- _What the task asks_
In the entries that follow, the line with "1. Continue navegando" opens the range and the line with "1. Clique na **seta para" closes it; repeat that range exactly, both lines included.

- _Data supplied_
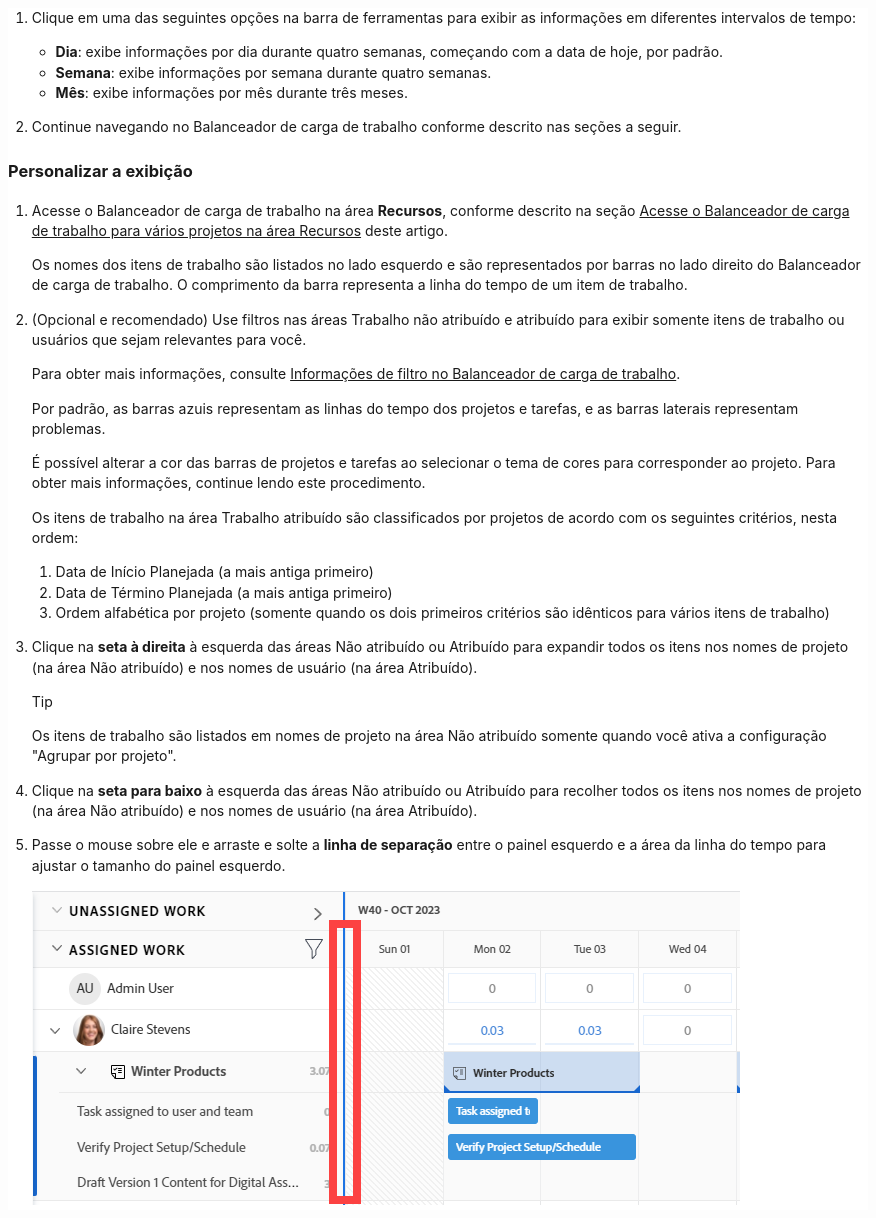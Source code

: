 1. Clique em uma das seguintes opções na barra de ferramentas para exibir as informações em diferentes intervalos de tempo:
   * **Dia**: exibe informações por dia durante quatro semanas, começando com a data de hoje, por padrão.
   * **Semana**: exibe informações por semana durante quatro semanas.
   * **Mês**: exibe informações por mês durante três meses.

1. Continue navegando no Balanceador de carga de trabalho conforme descrito nas seções a seguir.

### Personalizar a exibição

1. Acesse o Balanceador de carga de trabalho na área **Recursos**, conforme descrito na seção [Acesse o Balanceador de carga de trabalho para vários projetos na área Recursos](#access-the-workload-balancer-for-multiple-projects-in-the-resourcing-area) deste artigo.

   Os nomes dos itens de trabalho são listados no lado esquerdo e são representados por barras no lado direito do Balanceador de carga de trabalho. O comprimento da barra representa a linha do tempo de um item de trabalho.

1. (Opcional e recomendado) Use filtros nas áreas Trabalho não atribuído e atribuído para exibir somente itens de trabalho ou usuários que sejam relevantes para você.

   Para obter mais informações, consulte [Informações de filtro no Balanceador de carga de trabalho](../workload-balancer/filter-information-workload-balancer.md).

   Por padrão, as barras azuis representam as linhas do tempo dos projetos e tarefas, e as barras laterais representam problemas.

   É possível alterar a cor das barras de projetos e tarefas ao selecionar o tema de cores para corresponder ao projeto. Para obter mais informações, continue lendo este procedimento.

   Os itens de trabalho na área Trabalho atribuído são classificados por projetos de acordo com os seguintes critérios, nesta ordem:
   1. Data de Início Planejada (a mais antiga primeiro)
   1. Data de Término Planejada (a mais antiga primeiro)
   1. Ordem alfabética por projeto (somente quando os dois primeiros critérios são idênticos para vários itens de trabalho)

1. Clique na **seta à direita** à esquerda das áreas Não atribuído ou Atribuído para expandir todos os itens nos nomes de projeto (na área Não atribuído) e nos nomes de usuário (na área Atribuído).

   >[!TIP]
   >
   >Os itens de trabalho são listados em nomes de projeto na área Não atribuído somente quando você ativa a configuração &quot;Agrupar por projeto&quot;.

1. Clique na **seta para baixo** à esquerda das áreas Não atribuído ou Atribuído para recolher todos os itens nos nomes de projeto (na área Não atribuído) e nos nomes de usuário (na área Atribuído).

1. Passe o mouse sobre ele e arraste e solte a **linha de separação** entre o painel esquerdo e a área da linha do tempo para ajustar o tamanho do painel esquerdo.

   ![Linha de separação](assets/wb-adjust-panel-size.png)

- _Answer section_
1. Continue navegando no Balanceador de carga de trabalho conforme descrito nas seções a seguir.

### Personalizar a exibição

1. Acesse o Balanceador de carga de trabalho na área **Recursos**, conforme descrito na seção [Acesse o Balanceador de carga de trabalho para vários projetos na área Recursos](#access-the-workload-balancer-for-multiple-projects-in-the-resourcing-area) deste artigo.

   Os nomes dos itens de trabalho são listados no lado esquerdo e são representados por barras no lado direito do Balanceador de carga de trabalho. O comprimento da barra representa a linha do tempo de um item de trabalho.

1. (Opcional e recomendado) Use filtros nas áreas Trabalho não atribuído e atribuído para exibir somente itens de trabalho ou usuários que sejam relevantes para você.

   Para obter mais informações, consulte [Informações de filtro no Balanceador de carga de trabalho](../workload-balancer/filter-information-workload-balancer.md).

   Por padrão, as barras azuis representam as linhas do tempo dos projetos e tarefas, e as barras laterais representam problemas.

   É possível alterar a cor das barras de projetos e tarefas ao selecionar o tema de cores para corresponder ao projeto. Para obter mais informações, continue lendo este procedimento.

   Os itens de trabalho na área Trabalho atribuído são classificados por projetos de acordo com os seguintes critérios, nesta ordem:
   1. Data de Início Planejada (a mais antiga primeiro)
   1. Data de Término Planejada (a mais antiga primeiro)
   1. Ordem alfabética por projeto (somente quando os dois primeiros critérios são idênticos para vários itens de trabalho)

1. Clique na **seta à direita** à esquerda das áreas Não atribuído ou Atribuído para expandir todos os itens nos nomes de projeto (na área Não atribuído) e nos nomes de usuário (na área Atribuído).

   >[!TIP]
   >
   >Os itens de trabalho são listados em nomes de projeto na área Não atribuído somente quando você ativa a configuração &quot;Agrupar por projeto&quot;.

1. Clique na **seta para baixo** à esquerda das áreas Não atribuído ou Atribuído para recolher todos os itens nos nomes de projeto (na área Não atribuído) e nos nomes de usuário (na área Atribuído).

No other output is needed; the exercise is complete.